Le codage de l'information morphologique dans l'écriture de mots chez les apprentis scripteurs
Résumé
Les systèmes d’écriture alphabétiques utilisent les lettres pour représenter
les unités sonores au niveau du phonème. Néanmoins, certaines orthographes,
dont le Français, ne sont pas complètement prédictibles sur la base des phonèmes,
et peuvent répondre à d’autres principes, notamment morphologique. Au plan du
développement de l’orthographe, on sait que la complexité orthographique,
caractérisée par la consistance orthographique et le caractère dominant ou non des
graphies inconsistantes, est très progressivement maîtrisée et pose des difficultés
tout à fait majeures aux enfants en difficultés de lecture (Alegria et Mousty,
1996).
Une question que l’on peut se poser est de savoir d’une part si les enfants
prennent en considération l’information morphologique, d’autre part si cette prise
d’information, le cas échéant, distingue les enfants forts et faibles en orthographe.
Nous présentons ici une étude sur le développement de l’orthographe
lexicale. L’hypothèse testée est que l’information morphologique pourrait
contribuer à déterminer, au delà des contraintes liées à la complexité
orthographique, l’orthographe correcte de mots.
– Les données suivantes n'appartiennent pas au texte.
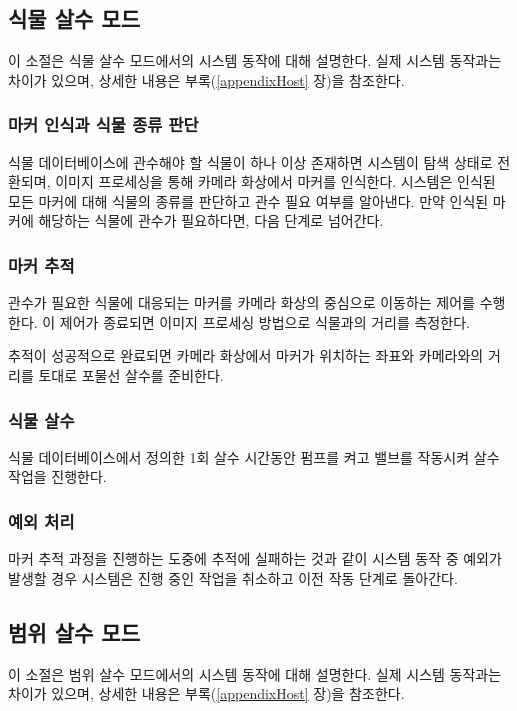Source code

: \documentclass[chapter,11pt,oneside,openany]{xoblivoir}
\begin{document}
\subsection{식물 살수 모드}
\label{routinePlant}

이 소절은 식물 살수 모드에서의 시스템 동작에 대해 설명한다.
실제 시스템 동작과는 차이가 있으며, 상세한 내용은 부록(\ref{appendixHost} 장)을 참조한다.

\subsubsection{마커 인식과 식물 종류 판단}
식물 데이터베이스에 관수해야 할 식물이 하나 이상 존재하면 시스템이 탐색 상태로 전환되며,
이미지 프로세싱을 통해 카메라 화상에서 마커를 인식한다.
시스템은 인식된 모든 마커에 대해 식물의 종류를 판단하고 관수 필요 여부를 알아낸다.
만약 인식된 마커에 해당하는 식물에 관수가 필요하다면, 다음 단계로 넘어간다.

\subsubsection{마커 추적}
관수가 필요한 식물에 대응되는 마커를 카메라 화상의 중심으로 이동하는 제어를 수행한다.
이 제어가 종료되면 이미지 프로세싱 방법으로 식물과의 거리를 측정한다.

추적이 성공적으로 완료되면 카메라 화상에서 마커가 위치하는 좌표와
카메라와의 거리를 토대로 포물선 살수를 준비한다.

\subsubsection{식물 살수}
식물 데이터베이스에서 정의한 1회 살수 시간동안 펌프를 켜고 밸브를 작동시켜
살수 작업을 진행한다.

\subsubsection{예외 처리}
마커 추적 과정을 진행하는 도중에 추적에 실패하는 것과 같이 시스템 동작 중
예외가 발생할 경우 시스템은 진행 중인 작업을 취소하고 이전 작동 단계로 돌아간다.


\subsection{범위 살수 모드}
\label{routineRange}

이 소절은 범위 살수 모드에서의 시스템 동작에 대해 설명한다.
실제 시스템 동작과는 차이가 있으며, 상세한 내용은 부록(\ref{appendixHost} 장)을 참조한다.
\end{document}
Nous avons donc proposé des situations d’écriture de mots sous dictée à des
groupes d’enfants de quatrième années primaires, plus ou moins avancés en
orthographe (aucun n’étant faible lecteur). Les items sont définis en fonction de
leur complexité orthographique (les simples étant consistants, les complexes
inconsistants non dominants) et de leur composition morphologique
(monomorphémique vs. bimorphémique, ou plus précisément dans ce cas,
suffixé). Les résultats indiquent que si la complexité orthographique reste
déterminante l’écriture de mots, les performances des scripteurs plus ou moins
avancés s’expliquent également par la composition morphologique des mots. Les
profils des deux groupes d’enfants témoignent d’effets inverses. Tandis que les
plus avancés bénéficient du caractère dérivé d’un mot pour produire la graphie
correcte en cas d’inconsistances, les moins avancés sont systématiquement pénalisés par la présence de formes dérivées. Il apparaît donc que les traitements
morphologiques participent à la production de l’orthographe, mais ces effets
dépendent du niveau d’expertise des scripteurs. En outre, les mesures effectuées
en analyse morphologique orale rendent compte d’une part significative et
indépendante de l’écriture des mots dérivés.